Data excerpts Start Marker

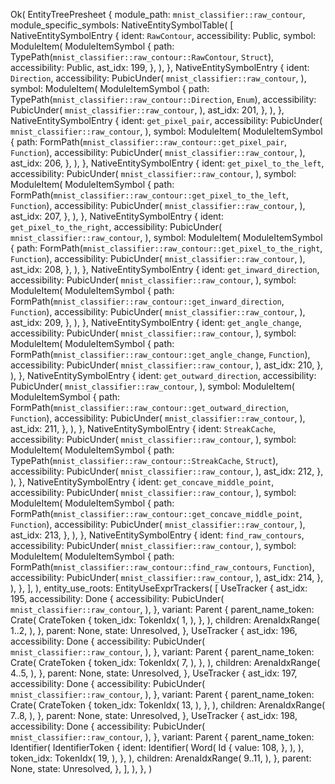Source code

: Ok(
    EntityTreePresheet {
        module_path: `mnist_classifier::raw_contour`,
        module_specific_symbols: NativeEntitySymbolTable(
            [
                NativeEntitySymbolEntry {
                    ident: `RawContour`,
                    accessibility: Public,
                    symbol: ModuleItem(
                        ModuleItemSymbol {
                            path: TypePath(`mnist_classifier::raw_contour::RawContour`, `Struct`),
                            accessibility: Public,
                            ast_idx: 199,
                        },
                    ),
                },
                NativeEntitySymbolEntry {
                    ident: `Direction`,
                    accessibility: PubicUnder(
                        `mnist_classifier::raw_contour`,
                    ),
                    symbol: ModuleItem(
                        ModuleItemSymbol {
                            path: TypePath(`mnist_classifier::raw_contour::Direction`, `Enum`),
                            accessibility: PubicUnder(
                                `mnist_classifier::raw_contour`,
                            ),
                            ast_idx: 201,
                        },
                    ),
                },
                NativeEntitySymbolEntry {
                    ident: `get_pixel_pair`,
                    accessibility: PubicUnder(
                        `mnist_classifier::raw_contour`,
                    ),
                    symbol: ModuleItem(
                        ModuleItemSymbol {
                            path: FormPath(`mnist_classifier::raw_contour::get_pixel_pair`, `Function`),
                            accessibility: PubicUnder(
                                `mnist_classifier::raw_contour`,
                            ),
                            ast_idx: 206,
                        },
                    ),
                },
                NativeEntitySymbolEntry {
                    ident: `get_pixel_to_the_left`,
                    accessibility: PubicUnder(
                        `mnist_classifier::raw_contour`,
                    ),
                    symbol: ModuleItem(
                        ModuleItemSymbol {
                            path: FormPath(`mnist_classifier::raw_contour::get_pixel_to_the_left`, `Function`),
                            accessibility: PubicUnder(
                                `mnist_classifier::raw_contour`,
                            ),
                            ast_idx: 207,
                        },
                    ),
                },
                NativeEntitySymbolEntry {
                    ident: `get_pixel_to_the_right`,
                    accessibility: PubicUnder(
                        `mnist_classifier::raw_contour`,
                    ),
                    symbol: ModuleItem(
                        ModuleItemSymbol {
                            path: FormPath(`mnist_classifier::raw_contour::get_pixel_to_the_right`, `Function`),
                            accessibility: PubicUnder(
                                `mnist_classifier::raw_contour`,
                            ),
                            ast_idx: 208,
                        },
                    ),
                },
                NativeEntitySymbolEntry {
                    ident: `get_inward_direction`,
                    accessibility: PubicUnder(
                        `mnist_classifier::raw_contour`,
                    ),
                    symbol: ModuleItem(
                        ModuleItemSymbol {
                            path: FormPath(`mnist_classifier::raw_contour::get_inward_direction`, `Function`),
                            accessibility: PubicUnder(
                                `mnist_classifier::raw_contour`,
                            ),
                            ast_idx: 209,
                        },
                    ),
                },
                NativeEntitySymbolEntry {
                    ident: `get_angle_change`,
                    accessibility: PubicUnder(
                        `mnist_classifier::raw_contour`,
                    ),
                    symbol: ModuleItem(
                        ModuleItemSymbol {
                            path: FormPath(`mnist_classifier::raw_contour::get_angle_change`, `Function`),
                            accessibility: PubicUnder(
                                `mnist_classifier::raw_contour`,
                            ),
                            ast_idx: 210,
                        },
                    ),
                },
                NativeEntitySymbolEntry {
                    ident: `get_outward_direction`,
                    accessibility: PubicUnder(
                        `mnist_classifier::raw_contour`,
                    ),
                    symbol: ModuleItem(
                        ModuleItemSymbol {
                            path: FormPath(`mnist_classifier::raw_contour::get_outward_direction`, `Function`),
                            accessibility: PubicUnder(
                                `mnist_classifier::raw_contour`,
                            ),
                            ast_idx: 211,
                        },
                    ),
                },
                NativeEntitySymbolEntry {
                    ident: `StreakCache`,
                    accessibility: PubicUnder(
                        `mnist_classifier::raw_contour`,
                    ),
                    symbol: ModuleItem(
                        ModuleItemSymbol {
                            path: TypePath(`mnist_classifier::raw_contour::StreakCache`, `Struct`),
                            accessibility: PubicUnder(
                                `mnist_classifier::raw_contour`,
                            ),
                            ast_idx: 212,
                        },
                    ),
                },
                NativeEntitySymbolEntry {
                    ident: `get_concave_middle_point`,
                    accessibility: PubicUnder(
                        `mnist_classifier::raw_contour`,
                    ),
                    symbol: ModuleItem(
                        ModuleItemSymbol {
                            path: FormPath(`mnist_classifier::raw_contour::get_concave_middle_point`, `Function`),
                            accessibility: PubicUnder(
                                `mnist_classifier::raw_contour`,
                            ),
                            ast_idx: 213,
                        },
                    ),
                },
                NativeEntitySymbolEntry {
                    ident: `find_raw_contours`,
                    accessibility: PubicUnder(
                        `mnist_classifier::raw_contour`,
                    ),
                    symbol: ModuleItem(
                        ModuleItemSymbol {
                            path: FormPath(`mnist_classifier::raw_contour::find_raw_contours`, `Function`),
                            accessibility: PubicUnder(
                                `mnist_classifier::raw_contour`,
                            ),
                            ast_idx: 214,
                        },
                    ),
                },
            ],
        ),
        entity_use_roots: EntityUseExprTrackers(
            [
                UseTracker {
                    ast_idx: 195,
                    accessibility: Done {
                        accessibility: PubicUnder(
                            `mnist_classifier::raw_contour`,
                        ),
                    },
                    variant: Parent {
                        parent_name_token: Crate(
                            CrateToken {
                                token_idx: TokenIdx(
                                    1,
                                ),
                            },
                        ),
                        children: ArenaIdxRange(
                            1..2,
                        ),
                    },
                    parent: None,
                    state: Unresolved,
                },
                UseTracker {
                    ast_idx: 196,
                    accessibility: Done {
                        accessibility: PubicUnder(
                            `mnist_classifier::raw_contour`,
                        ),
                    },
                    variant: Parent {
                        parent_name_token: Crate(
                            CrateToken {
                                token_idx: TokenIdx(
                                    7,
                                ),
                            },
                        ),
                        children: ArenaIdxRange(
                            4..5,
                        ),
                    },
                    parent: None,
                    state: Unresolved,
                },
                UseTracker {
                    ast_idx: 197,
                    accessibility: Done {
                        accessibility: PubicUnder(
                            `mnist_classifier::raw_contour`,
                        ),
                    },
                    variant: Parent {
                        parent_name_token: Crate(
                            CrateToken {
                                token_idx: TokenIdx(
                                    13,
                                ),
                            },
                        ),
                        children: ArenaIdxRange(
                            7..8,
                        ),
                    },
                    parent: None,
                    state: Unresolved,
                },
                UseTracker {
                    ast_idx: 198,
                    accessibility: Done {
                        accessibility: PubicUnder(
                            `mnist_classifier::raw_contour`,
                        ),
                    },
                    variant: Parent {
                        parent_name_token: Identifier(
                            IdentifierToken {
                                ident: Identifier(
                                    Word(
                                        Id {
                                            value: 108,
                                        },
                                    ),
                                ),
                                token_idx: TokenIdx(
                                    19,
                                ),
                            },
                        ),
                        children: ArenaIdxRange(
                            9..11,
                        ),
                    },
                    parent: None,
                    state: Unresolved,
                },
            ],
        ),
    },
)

Data excerpts End Marker

* **Action item**: Copy the records exactly. Skip the images.

* **Exercise solution**:
Source code

: Ok(
    EntityTreePresheet {
        module_path: `mnist_classifier::raw_contour`,
        module_specific_symbols: NativeEntitySymbolTable(
            [
                NativeEntitySymbolEntry {
                    ident: `RawContour`,
                    accessibility: Public,
                    symbol: ModuleItem(
                        ModuleItemSymbol {
                            path: TypePath(`mnist_classifier::raw_contour::RawContour`, `Struct`),
                            accessibility: Public,
                            ast_idx: 199,
                        },
                    ),
                },
                NativeEntitySymbolEntry {
                    ident: `Direction`,
                    accessibility: PubicUnder(
                        `mnist_classifier::raw_contour`,
                    ),
                    symbol: ModuleItem(
                        ModuleItemSymbol {
                            path: TypePath(`mnist_classifier::raw_contour::Direction`, `Enum`),
                            accessibility: PubicUnder(
                                `mnist_classifier::raw_contour`,
                            ),
                            ast_idx: 201,
                        },
                    ),
                },
                NativeEntitySymbolEntry {
                    ident: `get_pixel_pair`,
                    accessibility: PubicUnder(
                        `mnist_classifier::raw_contour`,
                    ),
                    symbol: ModuleItem(
                        ModuleItemSymbol {
                            path: FormPath(`mnist_classifier::raw_contour::get_pixel_pair`, `Function`),
                            accessibility: PubicUnder(
                                `mnist_classifier::raw_contour`,
                            ),
                            ast_idx: 206,
                        },
                    ),
                },
                NativeEntitySymbolEntry {
                    ident: `get_pixel_to_the_left`,
                    accessibility: PubicUnder(
                        `mnist_classifier::raw_contour`,
                    ),
                    symbol: ModuleItem(
                        ModuleItemSymbol {
                            path: FormPath(`mnist_classifier::raw_contour::get_pixel_to_the_left`, `Function`),
                            accessibility: PubicUnder(
                                `mnist_classifier::raw_contour`,
                            ),
                            ast_idx: 207,
                        },
                    ),
                },
                NativeEntitySymbolEntry {
                    ident: `get_pixel_to_the_right`,
                    accessibility: PubicUnder(
                        `mnist_classifier::raw_contour`,
                    ),
                    symbol: ModuleItem(
                        ModuleItemSymbol {
                            path: FormPath(`mnist_classifier::raw_contour::get_pixel_to_the_right`, `Function`),
                            accessibility: PubicUnder(
                                `mnist_classifier::raw_contour`,
                            ),
                            ast_idx: 208,
                        },
                    ),
                },
                NativeEntitySymbolEntry {
                    ident: `get_inward_direction`,
                    accessibility: PubicUnder(
                        `mnist_classifier::raw_contour`,
                    ),
                    symbol: ModuleItem(
                        ModuleItemSymbol {
                            path: FormPath(`mnist_classifier::raw_contour::get_inward_direction`, `Function`),
                            accessibility: PubicUnder(
                                `mnist_classifier::raw_contour`,
                            ),
                            ast_idx: 209,
                        },
                    ),
                },
                NativeEntitySymbolEntry {
                    ident: `get_angle_change`,
                    accessibility: PubicUnder(
                        `mnist_classifier::raw_contour`,
                    ),
                    symbol: ModuleItem(
                        ModuleItemSymbol {
                            path: FormPath(`mnist_classifier::raw_contour::get_angle_change`, `Function`),
                            accessibility: PubicUnder(
                                `mnist_classifier::raw_contour`,
                            ),
                            ast_idx: 210,
                        },
                    ),
                },
                NativeEntitySymbolEntry {
                    ident: `get_outward_direction`,
                    accessibility: PubicUnder(
                        `mnist_classifier::raw_contour`,
                    ),
                    symbol: ModuleItem(
                        ModuleItemSymbol {
                            path: FormPath(`mnist_classifier::raw_contour::get_outward_direction`, `Function`),
                            accessibility: PubicUnder(
                                `mnist_classifier::raw_contour`,
                            ),
                            ast_idx: 211,
                        },
                    ),
                },
                NativeEntitySymbolEntry {
                    ident: `StreakCache`,
                    accessibility: PubicUnder(
                        `mnist_classifier::raw_contour`,
                    ),
                    symbol: ModuleItem(
                        ModuleItemSymbol {
                            path: TypePath(`mnist_classifier::raw_contour::StreakCache`, `Struct`),
                            accessibility: PubicUnder(
                                `mnist_classifier::raw_contour`,
                            ),
                            ast_idx: 212,
                        },
                    ),
                },
                NativeEntitySymbolEntry {
                    ident: `get_concave_middle_point`,
                    accessibility: PubicUnder(
                        `mnist_classifier::raw_contour`,
                    ),
                    symbol: ModuleItem(
                        ModuleItemSymbol {
                            path: FormPath(`mnist_classifier::raw_contour::get_concave_middle_point`, `Function`),
                            accessibility: PubicUnder(
                                `mnist_classifier::raw_contour`,
                            ),
                            ast_idx: 213,
                        },
                    ),
                },
                NativeEntitySymbolEntry {
                    ident: `find_raw_contours`,
                    accessibility: PubicUnder(
                        `mnist_classifier::raw_contour`,
                    ),
                    symbol: ModuleItem(
                        ModuleItemSymbol {
                            path: FormPath(`mnist_classifier::raw_contour::find_raw_contours`, `Function`),
                            accessibility: PubicUnder(
                                `mnist_classifier::raw_contour`,
                            ),
                            ast_idx: 214,
                        },
                    ),
                },
            ],
        ),
        entity_use_roots: EntityUseExprTrackers(
            [
                UseTracker {
                    ast_idx: 195,
                    accessibility: Done {
                        accessibility: PubicUnder(
                            `mnist_classifier::raw_contour`,
                        ),
                    },
                    variant: Parent {
                        parent_name_token: Crate(
                            CrateToken {
                                token_idx: TokenIdx(
                                    1,
                                ),
                            },
                        ),
                        children: ArenaIdxRange(
                            1..2,
                        ),
                    },
                    parent: None,
                    state: Unresolved,
                },
                UseTracker {
                    ast_idx: 196,
                    accessibility: Done {
                        accessibility: PubicUnder(
                            `mnist_classifier::raw_contour`,
                        ),
                    },
                    variant: Parent {
                        parent_name_token: Crate(
                            CrateToken {
                                token_idx: TokenIdx(
                                    7,
                                ),
                            },
                        ),
                        children: ArenaIdxRange(
                            4..5,
                        ),
                    },
                    parent: None,
                    state: Unresolved,
                },
                UseTracker {
                    ast_idx: 197,
                    accessibility: Done {
                        accessibility: PubicUnder(
                            `mnist_classifier::raw_contour`,
                        ),
                    },
                    variant: Parent {
                        parent_name_token: Crate(
                            CrateToken {
                                token_idx: TokenIdx(
                                    13,
                                ),
                            },
                        ),
                        children: ArenaIdxRange(
                            7..8,
                        ),
                    },
                    parent: None,
                    state: Unresolved,
                },
                UseTracker {
                    ast_idx: 198,
                    accessibility: Done {
                        accessibility: PubicUnder(
                            `mnist_classifier::raw_contour`,
                        ),
                    },
                    variant: Parent {
                        parent_name_token: Identifier(
                            IdentifierToken {
                                ident: Identifier(
                                    Word(
                                        Id {
                                            value: 108,
                                        },
                                    ),
                                ),
                                token_idx: TokenIdx(
                                    19,
                                ),
                            },
                        ),
                        children: ArenaIdxRange(
                            9..11,
                        ),
                    },
                    parent: None,
                    state: Unresolved,
                },
            ],
        ),
    },
)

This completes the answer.